Task goal: Each line in the listing below that contains "Jack" should be returned.

Supplied information:
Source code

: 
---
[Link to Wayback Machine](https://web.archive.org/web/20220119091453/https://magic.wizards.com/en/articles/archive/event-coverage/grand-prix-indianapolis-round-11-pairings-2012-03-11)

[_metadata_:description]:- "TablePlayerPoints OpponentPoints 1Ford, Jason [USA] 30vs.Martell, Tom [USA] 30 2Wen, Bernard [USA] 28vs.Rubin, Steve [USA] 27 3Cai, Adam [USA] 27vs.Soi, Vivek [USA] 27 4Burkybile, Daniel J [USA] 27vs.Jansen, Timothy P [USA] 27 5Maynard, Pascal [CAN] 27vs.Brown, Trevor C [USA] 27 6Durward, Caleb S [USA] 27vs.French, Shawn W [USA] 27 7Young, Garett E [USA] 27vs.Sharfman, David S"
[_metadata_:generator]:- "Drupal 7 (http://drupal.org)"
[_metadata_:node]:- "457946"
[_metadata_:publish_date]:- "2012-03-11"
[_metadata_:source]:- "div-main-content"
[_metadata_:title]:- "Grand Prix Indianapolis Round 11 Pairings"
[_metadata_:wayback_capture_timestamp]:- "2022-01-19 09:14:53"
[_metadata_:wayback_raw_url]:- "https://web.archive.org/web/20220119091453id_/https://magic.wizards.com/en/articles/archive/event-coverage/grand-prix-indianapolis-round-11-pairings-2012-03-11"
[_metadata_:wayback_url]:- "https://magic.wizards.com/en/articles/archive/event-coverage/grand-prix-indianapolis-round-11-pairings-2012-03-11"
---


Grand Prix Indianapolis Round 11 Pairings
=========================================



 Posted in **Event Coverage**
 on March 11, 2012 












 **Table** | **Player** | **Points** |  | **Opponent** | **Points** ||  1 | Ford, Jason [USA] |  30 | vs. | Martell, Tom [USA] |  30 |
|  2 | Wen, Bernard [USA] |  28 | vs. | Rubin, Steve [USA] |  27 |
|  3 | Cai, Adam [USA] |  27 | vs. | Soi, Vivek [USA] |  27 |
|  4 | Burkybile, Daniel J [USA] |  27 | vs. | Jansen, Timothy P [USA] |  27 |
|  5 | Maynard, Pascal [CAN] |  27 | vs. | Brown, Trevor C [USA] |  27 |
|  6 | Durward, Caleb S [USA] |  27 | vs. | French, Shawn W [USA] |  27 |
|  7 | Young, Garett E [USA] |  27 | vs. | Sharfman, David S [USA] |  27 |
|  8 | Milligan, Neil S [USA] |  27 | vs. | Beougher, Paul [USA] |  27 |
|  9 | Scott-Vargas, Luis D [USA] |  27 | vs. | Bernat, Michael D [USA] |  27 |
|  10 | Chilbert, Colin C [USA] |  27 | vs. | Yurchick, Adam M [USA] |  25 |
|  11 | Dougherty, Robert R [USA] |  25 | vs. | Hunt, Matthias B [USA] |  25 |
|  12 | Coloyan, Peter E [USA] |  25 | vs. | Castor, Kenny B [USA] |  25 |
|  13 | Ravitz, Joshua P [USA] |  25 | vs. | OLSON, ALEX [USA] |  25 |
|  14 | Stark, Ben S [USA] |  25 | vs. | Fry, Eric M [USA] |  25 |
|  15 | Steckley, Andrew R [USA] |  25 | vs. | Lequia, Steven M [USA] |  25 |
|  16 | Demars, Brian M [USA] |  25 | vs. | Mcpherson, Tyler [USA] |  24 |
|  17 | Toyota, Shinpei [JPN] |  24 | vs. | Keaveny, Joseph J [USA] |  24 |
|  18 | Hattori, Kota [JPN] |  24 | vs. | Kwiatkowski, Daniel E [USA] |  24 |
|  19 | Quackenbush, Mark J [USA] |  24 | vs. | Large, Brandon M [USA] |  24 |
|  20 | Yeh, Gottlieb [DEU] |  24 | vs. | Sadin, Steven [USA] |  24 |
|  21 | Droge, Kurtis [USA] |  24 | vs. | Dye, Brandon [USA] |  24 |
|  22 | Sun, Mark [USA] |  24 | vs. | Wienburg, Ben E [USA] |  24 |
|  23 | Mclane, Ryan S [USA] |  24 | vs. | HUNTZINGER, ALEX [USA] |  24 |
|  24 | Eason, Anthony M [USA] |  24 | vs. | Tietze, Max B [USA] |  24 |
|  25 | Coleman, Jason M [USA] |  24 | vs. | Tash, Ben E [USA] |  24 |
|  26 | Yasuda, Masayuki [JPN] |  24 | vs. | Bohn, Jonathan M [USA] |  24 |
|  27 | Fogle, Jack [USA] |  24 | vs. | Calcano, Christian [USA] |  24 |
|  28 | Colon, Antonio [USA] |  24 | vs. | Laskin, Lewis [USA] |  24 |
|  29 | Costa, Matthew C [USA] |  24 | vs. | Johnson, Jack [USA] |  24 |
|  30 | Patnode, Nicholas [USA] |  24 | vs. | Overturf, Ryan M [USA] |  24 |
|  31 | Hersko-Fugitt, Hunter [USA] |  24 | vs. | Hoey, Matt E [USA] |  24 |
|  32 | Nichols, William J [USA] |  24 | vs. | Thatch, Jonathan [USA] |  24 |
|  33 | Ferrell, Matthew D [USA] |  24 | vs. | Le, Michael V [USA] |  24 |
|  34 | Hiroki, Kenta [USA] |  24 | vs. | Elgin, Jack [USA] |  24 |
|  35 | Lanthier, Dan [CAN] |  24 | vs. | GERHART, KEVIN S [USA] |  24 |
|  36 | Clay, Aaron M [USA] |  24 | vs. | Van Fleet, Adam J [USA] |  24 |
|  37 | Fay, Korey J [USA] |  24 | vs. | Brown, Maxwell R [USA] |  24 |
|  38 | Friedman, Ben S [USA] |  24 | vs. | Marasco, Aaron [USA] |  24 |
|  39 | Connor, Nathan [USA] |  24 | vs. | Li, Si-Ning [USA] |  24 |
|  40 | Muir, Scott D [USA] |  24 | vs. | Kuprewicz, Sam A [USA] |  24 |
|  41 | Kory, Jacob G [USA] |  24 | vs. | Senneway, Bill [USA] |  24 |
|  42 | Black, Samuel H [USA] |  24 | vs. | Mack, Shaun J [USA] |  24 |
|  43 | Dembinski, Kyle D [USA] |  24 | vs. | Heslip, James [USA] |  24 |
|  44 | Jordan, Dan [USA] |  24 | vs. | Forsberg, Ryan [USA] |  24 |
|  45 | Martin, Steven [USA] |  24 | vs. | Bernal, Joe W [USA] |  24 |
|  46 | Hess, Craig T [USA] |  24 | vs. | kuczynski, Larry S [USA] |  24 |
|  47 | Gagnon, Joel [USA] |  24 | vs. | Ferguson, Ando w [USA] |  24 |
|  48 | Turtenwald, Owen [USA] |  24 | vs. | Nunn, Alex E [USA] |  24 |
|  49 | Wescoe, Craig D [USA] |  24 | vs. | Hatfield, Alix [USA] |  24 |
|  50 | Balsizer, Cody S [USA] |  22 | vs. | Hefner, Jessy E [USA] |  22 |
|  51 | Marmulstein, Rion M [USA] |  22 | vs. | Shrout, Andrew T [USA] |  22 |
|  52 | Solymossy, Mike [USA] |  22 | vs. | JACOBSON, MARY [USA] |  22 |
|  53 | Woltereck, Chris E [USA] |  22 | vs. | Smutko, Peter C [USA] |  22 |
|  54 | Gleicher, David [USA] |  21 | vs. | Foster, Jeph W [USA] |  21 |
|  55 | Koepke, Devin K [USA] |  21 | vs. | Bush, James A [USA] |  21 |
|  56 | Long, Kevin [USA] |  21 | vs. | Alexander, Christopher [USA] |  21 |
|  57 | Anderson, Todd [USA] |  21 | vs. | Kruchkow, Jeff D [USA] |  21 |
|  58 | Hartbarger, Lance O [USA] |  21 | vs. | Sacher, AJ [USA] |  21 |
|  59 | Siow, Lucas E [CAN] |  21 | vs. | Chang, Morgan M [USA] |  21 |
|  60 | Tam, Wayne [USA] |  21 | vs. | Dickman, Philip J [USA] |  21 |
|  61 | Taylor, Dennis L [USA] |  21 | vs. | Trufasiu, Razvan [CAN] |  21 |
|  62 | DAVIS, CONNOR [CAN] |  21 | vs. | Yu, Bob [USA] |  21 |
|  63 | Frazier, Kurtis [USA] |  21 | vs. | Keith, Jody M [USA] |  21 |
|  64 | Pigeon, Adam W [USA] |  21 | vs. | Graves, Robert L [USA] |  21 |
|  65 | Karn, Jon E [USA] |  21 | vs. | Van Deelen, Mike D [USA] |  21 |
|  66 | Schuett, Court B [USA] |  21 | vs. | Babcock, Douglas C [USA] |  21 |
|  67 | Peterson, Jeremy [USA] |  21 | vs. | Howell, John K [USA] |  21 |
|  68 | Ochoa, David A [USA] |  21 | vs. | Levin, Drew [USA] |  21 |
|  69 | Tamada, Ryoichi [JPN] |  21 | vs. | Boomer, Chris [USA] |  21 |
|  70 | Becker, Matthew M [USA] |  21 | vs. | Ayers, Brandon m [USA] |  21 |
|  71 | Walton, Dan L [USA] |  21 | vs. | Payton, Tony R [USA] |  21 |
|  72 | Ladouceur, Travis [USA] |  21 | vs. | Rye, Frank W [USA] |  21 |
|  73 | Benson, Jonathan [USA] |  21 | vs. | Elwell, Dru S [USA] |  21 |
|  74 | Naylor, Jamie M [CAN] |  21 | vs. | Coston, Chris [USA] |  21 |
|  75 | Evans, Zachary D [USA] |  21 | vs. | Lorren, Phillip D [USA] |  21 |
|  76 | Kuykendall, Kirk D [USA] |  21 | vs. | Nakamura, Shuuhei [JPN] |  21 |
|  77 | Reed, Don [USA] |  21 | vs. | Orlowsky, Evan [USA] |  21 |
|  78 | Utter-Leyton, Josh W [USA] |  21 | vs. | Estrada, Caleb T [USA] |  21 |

Answer space:
|  27 | Fogle, Jack [USA] |  24 | vs. | Calcano, Christian [USA] |  24 |
|  29 | Costa, Matthew C [USA] |  24 | vs. | Johnson, Jack [USA] |  24 |
|  34 | Hiroki, Kenta [USA] |  24 | vs. | Elgin, Jack [USA] |  24 |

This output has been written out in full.